Meredith, who in recent years had battled emphysema and suffered a
stroke in 2004, died after suffering a brain hemorrhage and lapsing into
a coma, according to his third wife, Susan.
"I saw him a few months ago, and he was hurting," former fellow
sportscaster Frank Gifford said before choking up during a halftime
tribute on Monday night's National Football League game broadcast.
Meredith's folksy humor and hijinks — what booth-mate Howard Cosell
called "Texas corn pone" — was credited Monday by team owners,
broadcasters and league officials with helping boost the NFL audience.
In all, Meredith worked 12 seasons on Monday Night Football, and when he retired in 1984 he made few public appearances, choosing instead to have a private life in Santa Fe.
He engaged in quiet philanthropy, including helping various Santa Fe
charities and arts organizations, once appearing in a local United Way
television spot. A golfer, he lent his presence and his 12 handicap to
charity tournaments.
Meredith, who earned the nickname "Dandy Don" for his fun-loving
personality, was born April 10, 1938, in Mount Vernon, Texas, about 100
miles northeast of Dallas. He played college football at SMU, a school
he chose because it was, Meredith would joke, "easy to spell."
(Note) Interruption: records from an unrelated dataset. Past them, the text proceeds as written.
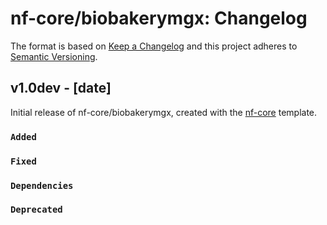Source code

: # nf-core/biobakerymgx: Changelog

The format is based on [Keep a Changelog](https://keepachangelog.com/en/1.0.0/)
and this project adheres to [Semantic Versioning](https://semver.org/spec/v2.0.0.html).

## v1.0dev - [date]

Initial release of nf-core/biobakerymgx, created with the [nf-core](https://nf-co.re/) template.

### `Added`

### `Fixed`

### `Dependencies`

### `Deprecated`
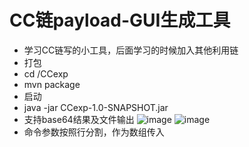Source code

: # CC链payload-GUI生成工具
- 学习CC链写的小工具，后面学习的时候加入其他利用链
- 打包
- cd /CCexp
- mvn package
- 启动
- java -jar CCexp-1.0-SNAPSHOT.jar
- 支持base64结果及文件输出
![image](https://user-images.githubusercontent.com/108923559/221397138-4016c3f1-d452-4b2d-afa0-81a5e69f440f.png)
![image](https://user-images.githubusercontent.com/108923559/221397152-e968efae-bd3e-4edb-9f73-93939701605f.png)
- 命令参数按照行分割，作为数组传入
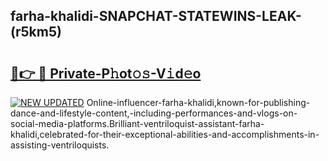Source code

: ## farha-khalidi-SNAPCHAT-STATEWINS-LEAK-(r5km5)


# <h2><a href="https://mediaupload.pro?-20M">🔗👉 🔴 Private-P𝚑ot𝚘𝚜-V𝚒d𝚎o</a></h2>

[![NEW UPDATED](https://i.imgur.com/0qMVB7G.gif)](https://mediaupload.pro?-20M)
Online-influencer-farha-khalidi,known-for-publishing-dance-and-lifestyle-content,-including-performances-and-vlogs-on-social-media-platforms.Brilliant-ventriloquist-assistant-farha-khalidi,celebrated-for-their-exceptional-abilities-and-accomplishments-in-assisting-ventriloquists.  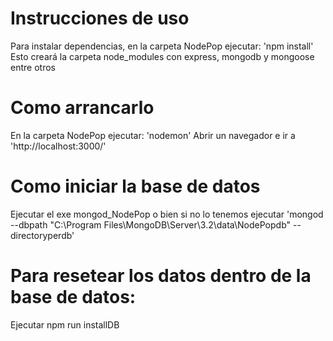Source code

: # Instrucciones de uso
Para instalar dependencias, en la carpeta NodePop ejecutar: 'npm install'
Esto creará la carpeta node_modules con express, mongodb y mongoose entre otros

# Como arrancarlo
En la carpeta NodePop ejecutar: 'nodemon'
Abrir un navegador e ir a 'http://localhost:3000/'


# Como iniciar la base de datos
Ejecutar el exe mongod_NodePop o bien si no lo tenemos ejecutar 'mongod --dbpath "C:\Program Files\MongoDB\Server\3.2\data\NodePopdb" --directoryperdb'

# Para resetear los datos dentro de la base de datos:
Ejecutar npm run installDB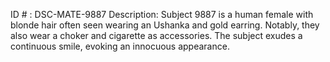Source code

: ID # : DSC-MATE-9887
Description: Subject 9887 is a human female with blonde hair often seen wearing an Ushanka and gold earring. Notably, they also wear a choker and cigarette as accessories. The subject exudes a continuous smile, evoking an innocuous appearance.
He was an All-American quarterback his final two seasons at Southern
Methodist University. Meredith signed a personal-services contract with
Dallas Cowboys founder Clint Murchison Jr. in 1959, two months before
the franchise officially gained admittance into the NFL. A third-round
pick of the Chicago Bears in the 1960 NFL draft, Meredith was traded to
the Cowboys for future draft picks.
In 1965, Dallas coach Tom Landry made Meredith his starting
quarterback, a position at which he endured bone-jarring punishment from
defensive linemen. In 1966, Meredith took the Cowboys to the playoffs,
where his team was beaten 34-27 by the Green Bay Packers. In 1967, it
was the Packers again who eliminated Meredith's Cowboys from the
playoffs, 21-17, in a game famously called the "Ice Bowl" because of the
frigid weather conditions in Green Bay. "Coldest I've ever been,"
Meredith said afterward.
Two years after retiring abruptly from the Cowboys after the 1968
season, a year when he was booed and benched, and after a brief stint as
a stockbroker, Meredith joined Cosell and Keith Jackson to call NFL
games on ABC. A year later, Frank Gifford replaced Jackson.
Meredith left ABC in 1973 and spent three years at NBC before returning to the Monday Night Football franchise at ABC in 1977. He retired in 1984, a year after Cosell retired.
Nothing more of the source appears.